A lot of backpackers though spend around 4 weeks in Thailand – making the most of the 30 day allowance a visa on arrival offers people from most countries*
Given the fact I’ve travelled Thailand heaps over the last few years I’m often asked where to visit and what to do (check out my Thailand travel section for lots of useful blog posts!) but I’ve also been asked about more specific sample itineraries that people can use as a guide to plan there own trip there.
So how would I spend a month in Thailand?
Well here’s what 4 weeks in Thailand would look like If I headed back there again…
My 4 Week Thailand Itinerary
Bangkok – 3 Days
Most people will start off in Bangkok as it’s the best place to land for international arrivals. Spend a few days here exploring the floating markets, Kings Palace, Wat Pho (the reclining Buddha) and of course some partying on Khao San Road before bouncing down south.
Transport – overnight bus from Bangkok to Phuket or internal flight
Phuket – 1 Day
Phuket isn’t really my cup of tea at all, it’s super busy and pretty sleazy, but if you want to break up the journey to the Thai Islands just do an overnight stay here and book your ferry for the following morning.
Transport – bus & ferry combo from Phuket to Phi Phi
Koh Phi Phi – 4 Days
Koh Phi Phi is where “The Beach” was filmed and although the set at Maya Bay is a massive tourist trap there are some incredible beaches and coves to explore here. The full day island hopping tour is well worth it!
Make sure you catch sunset at the famous lookout point and then enjoy watching the fire acts on the beach.
Transport – ferry to Railay
Railay – 2 Days
If rock climbing is your thing you’ll love Railay. If not it’s a nice chilled place to spend a few days. If you want to break up the journey or spend less time on Koh Phangan a day or two staying in Krabi is worth it too!
Transport – ferry, bus and overnight ferry combo to Koh Phangan
Koh Phangan – 4 Days
Although it’s not my favourite place in Thailand I know a lot of people will want to head to Phangan for the infamous Full Moon Party, so if you’re heading that way it’s pretty easy to bounce from Railay across if you time it right.
Transport – ferry to Koh Tao
Koh Tao – 5 Days
On the other hand Koh Tao is one of my favourite spots in Thailand so pencil in plenty of time here to chill on the beach, snorkel, check out the twin islands and generally kick back on island time!

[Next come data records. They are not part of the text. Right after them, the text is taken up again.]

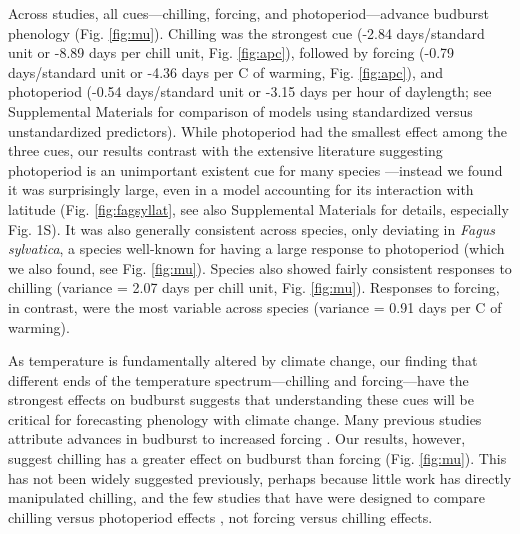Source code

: \documentclass{article}
\begin{document}
\par Across studies, all cues---chilling, forcing, and photoperiod---advance budburst phenology (Fig. \ref {fig:mu}). Chilling was the strongest cue (-2.84 days/standard unit or -8.89 days per chill unit, Fig. \ref {fig:apc}), followed by forcing (-0.79 days/standard unit or -4.36 days per \degree C of warming, Fig. \ref {fig:apc}), and photoperiod (-0.54 days/standard unit or -3.15 days per hour of daylength; see Supplemental Materials for comparison of models using standardized versus unstandardized predictors). While photoperiod had the smallest effect among the three cues, our results contrast with the extensive literature suggesting photoperiod is an unimportant existent cue for many species \citep{zohner2016,koerner2010a}---instead we found it was surprisingly large, even in a model accounting for its interaction with latitude (Fig. \ref {fig:fagsyllat}, see also Supplemental Materials for details, especially Fig. 1S). It was also generally consistent across species, only deviating in  \emph{Fagus sylvatica}, a species well-known for having a large response to photoperiod (which we also found, see Fig. \ref {fig:mu}). Species also showed fairly consistent responses to chilling (variance = 2.07 days per chill unit, Fig. \ref {fig:mu}).
Responses to forcing, in contrast, were the most variable across species (variance = 0.91 days per \degree C of warming).

\par As temperature is fundamentally altered by climate change, our finding that different ends of the temperature spectrum---chilling and forcing---have the strongest effects on budburst suggests that understanding these cues will be critical for forecasting phenology with climate change. Many previous studies attribute advances in budburst to increased forcing \citep{Basler:2014aa,bradley1999,menzel2006,harrington2015}. %
Our results, however, suggest chilling has a greater effect on budburst than forcing (Fig. \ref{fig:mu}). This has not been widely suggested previously, perhaps because little work has directly manipulated chilling, and the few studies that have were designed to compare chilling versus photoperiod effects \citep[e.g., ][]{Basler:2014aa,Caffarra:2011qf,Laube:2014a,zohner2016}, not forcing versus chilling effects. 
\end{document}
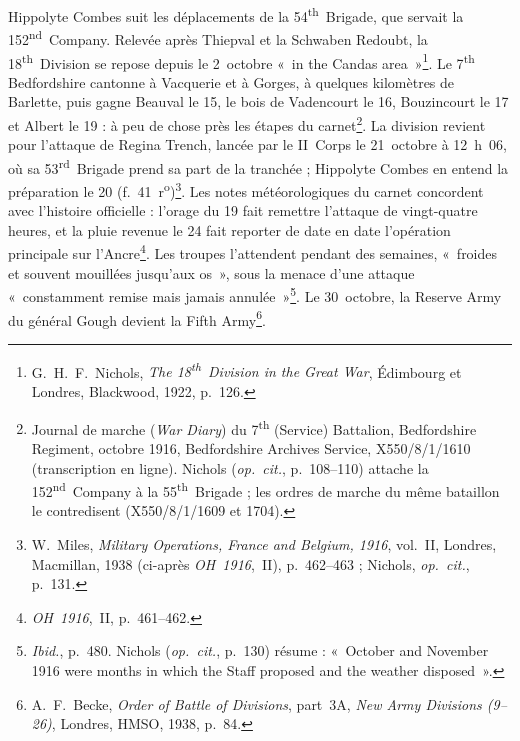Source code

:Hippolyte Combes suit les déplacements de la 54\textsuperscript{th}~Brigade, que servait la 152\textsuperscript{nd}~Company. Relevée après Thiepval et la Schwaben Redoubt, la 18\textsuperscript{th}~Division se repose depuis le 2~octobre «~in the Candas area~»\footnote{G.~H.~F.~Nichols, \textit{The 18\textsuperscript{th}~Division in the Great War}, Édimbourg et Londres, Blackwood, 1922, p.~126.}. Le 7\textsuperscript{th} Bedfordshire cantonne à Vacquerie et à Gorges, à quelques kilomètres de Barlette, puis gagne Beauval le 15, le bois de Vadencourt le 16, Bouzincourt le 17 et Albert le 19 : à peu de chose près les étapes du carnet\footnote{Journal de marche (\textit{War Diary}) du 7\textsuperscript{th} (Service) Battalion, Bedfordshire Regiment, octobre 1916, Bedfordshire Archives Service, X550/8/1/1610 (transcription en ligne). Nichols (\textit{op.~cit.}, p.~108--110) attache la 152\textsuperscript{nd}~Company à la 55\textsuperscript{th}~Brigade ; les ordres de marche du même bataillon le contredisent (X550/8/1/1609 et 1704).}. La division revient pour l'attaque de Regina Trench, lancée par le II~Corps le 21~octobre à 12~h~06, où sa 53\textsuperscript{rd}~Brigade prend sa part de la tranchée ; Hippolyte Combes en entend la préparation le 20 (f.~41~r\textsuperscript{o})\footnote{W.~Miles, \textit{Military Operations, France and Belgium, 1916}, vol.~II, Londres, Macmillan, 1938 (ci-après \textit{OH~1916},~II), p.~462--463 ; Nichols, \textit{op.~cit.}, p.~131.}. Les notes météorologiques du carnet concordent avec l'histoire officielle : l'orage du 19 fait remettre l'attaque de vingt-quatre heures, et la pluie revenue le 24 fait reporter de date en date l'opération principale sur l'Ancre\footnote{\textit{OH~1916},~II, p.~461--462.}. Les troupes l'attendent pendant des semaines, «~froides et souvent mouillées jusqu'aux os~», sous la menace d'une attaque «~constamment remise mais jamais annulée~»\footnote{\textit{Ibid.}, p.~480. Nichols (\textit{op.~cit.}, p.~130) résume : «~October and November 1916 were months in which the Staff proposed and the weather disposed~».}. Le 30~octobre, la Reserve Army du général Gough devient la Fifth Army\footnote{A.~F.~Becke, \textit{Order of Battle of Divisions}, part~3A, \textit{New Army Divisions (9--26)}, Londres, HMSO, 1938, p.~84.}.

It’s also one of the cheapest places on the planet to learn to scuba dive so if you’re diving on a budget do your PADI open water course here.
Transport – ferry and overnight bus combo to Bangkok or ferry and internal flight to Chang Mai from Koh Samui
Bangkok – 2 Days
If you’re making your way north I’d advise stopping over in Bangkok for at least another night to break up the journey and fit in what you missed out on after one too many buckets!
Transport – overnight sleeper train or internal flight to Chang Mai
Chang Mai – 3 Days
After the overnight train to Chang Mai enjoy the north a bit, with sunset at the Golden Temple, heaps of night markets and some great night life. The Jazz Co-Op is well off the backpacker radar but an amazing live music venue if you can find it!
Transport – mini bus to Pai
Pai – 3 Days
The sleepy little hippie town of Pai is an amazing addition to any Thailand travel itinerary. Hire a moped and explore the rice paddies and waterfalls, chow down on some epic local cuisine and enjoy the laid back hippie vibe.
Transport – mini bus to Chang Mai
Chang Mai – 1 Day
From Chang Mai you can make your way back to Bangkok (via train or internal flight) for your connecting international flight or overland into Cambodia. Alternatively if you’re heading into Laos you can go direct from Chang Mai on the 2 day slow boat.
Make It Your Own
Obviously everyone has their own style of travel and priorities so chop and change the time scales and destinations to suit your needs, but for most travellers heading to Thailand that should be a pretty good rough itinerary to start planning from.
Make sure you leave some leeway to embrace spontaneous opportunities and if you like somewhere stay a little longer!
If you only have two weeks you can easily adapt it too – stick to one coast for the island, reduce your time on Phi Phi and Tao or simply cut the north out of it.
How would you spend a month in Thailand?
Heading to Thailand soon?
Check out these posts for more information to help you plan;
- How Much To Budget For A Month In Thailand
- My Thailand Mini Guide
- My Mini Guide To Travelling In Thailand
- Top Tips For Surviving The Full Moon Party
- My Ultimate Thai Bucket List
*DISCLAIMER – visa regulations vary from country to country and this is advice only, I hold no responsibility for any outdated information or implications on you not holding the correct visa. Please check with the Thai Embassy for the most up to date official visa advice.